Her voice sounded weak, even to herself. She had repeated this sentence many times. It had become the first thing she said every time the lid was removed.
‘Don’t you like the water?’
‘I like the water. Thank you for the water. But I need something more. You have to give me something more than water.’
‘What do you want?’
‘I need food. Something to eat.’ She coughed. She seemed to be coughing a lot now, and when she did it made her feel nauseous.
‘We eat too much these days,’ the man said. ‘Far too much. It’s killed for us and grown by the ton and then delivered to our door and we sit like pigs at the trough. We’re not even hunters any more. Just scavengers. Hyenas with coupons who pick through the shrink-wrapped leavings of people we’ve never even met.’
‘If you say so. But I have to eat.’
‘I have to eat I have to eat I have to eat,’ the man chanted. He seemed to like the sound the words made, and continued repeating the sentences for some minutes.
Then he was silent for a while, before observing: ‘Once we would go for days without food. We were lean.’
‘Right, the Great Depression.

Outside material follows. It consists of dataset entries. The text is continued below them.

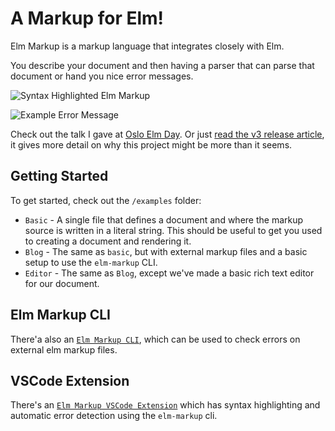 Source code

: # A Markup for Elm!

Elm Markup is a markup language that integrates closely with Elm.

You describe your document and then having a parser that can parse that document or hand you nice error messages.

![Syntax Highlighted Elm Markup](https://github.com/mdgriffith/elm-markup/blob/master/examples/highlighted-code-small.png?raw=true)

![Example Error Message](https://github.com/mdgriffith/elm-markup/blob/master/examples/example-error-small.png?raw=true)

Check out the talk I gave at [Oslo Elm Day](https://www.youtube.com/watch?v=8Zd3ocr9Di8). Or just [read the v3 release article](https://github.com/mdgriffith/elm-markup/blob/master/design-decisions/WHY-ELM-MARKUP-V3.md), it gives more detail on why this project might be more than it seems.

## Getting Started

To get started, check out the `/examples` folder:

- `Basic` - A single file that defines a document and where the markup source is written in a literal string.  This should be useful to get you used to creating a document and rendering it.
- `Blog` - The same as `basic`, but with external markup files and a basic setup to use the `elm-markup` CLI.
- `Editor` - The same as `Blog`, except we've made a basic rich text editor for our document.

## Elm Markup CLI

There'a also an [`Elm Markup CLI`](https://github.com/mdgriffith/elm-markup-cli), which can be used to check errors on external elm markup files.

## VSCode Extension

There's an [`Elm Markup VSCode Extension`](https://github.com/mdgriffith/elm-markup-vscode) which has syntax highlighting and automatic error detection using the `elm-markup` cli.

Dust Bowl years, blah.’
The man laughed. ‘That was yesterday and of no interest to us. I meant before the invasion.’
‘The invasion?’ Sarah asked – thinking: Okay, here we get to it. Little green men. The Russians. The Jews. Whatever. She coughed violently again, and for a moment everything went white in front of her eyes, and when he answered his voice sounded as if it was coming from a long way off or as if he was using one of those things like Cher did when she sang ‘Believe’.
‘Yes, invasion. What else would you call it?’ he asked.
She swallowed, screwed her eyes shut and then opened them again. ‘I wouldn’t call it anything. I’m too hungry.’
‘You can’t have any food.’
Something in the man’s voice made her suddenly very afraid. He didn’t sound like he meant she just couldn’t have any today. He sounded like he meant she couldn’t have any, period. In a surprisingly short time she had adapted to her current circumstances, aided by an increasing sense of dislocation. But the threat of nothing to eat, ever, was enough to momentarily jog her completely back to reality.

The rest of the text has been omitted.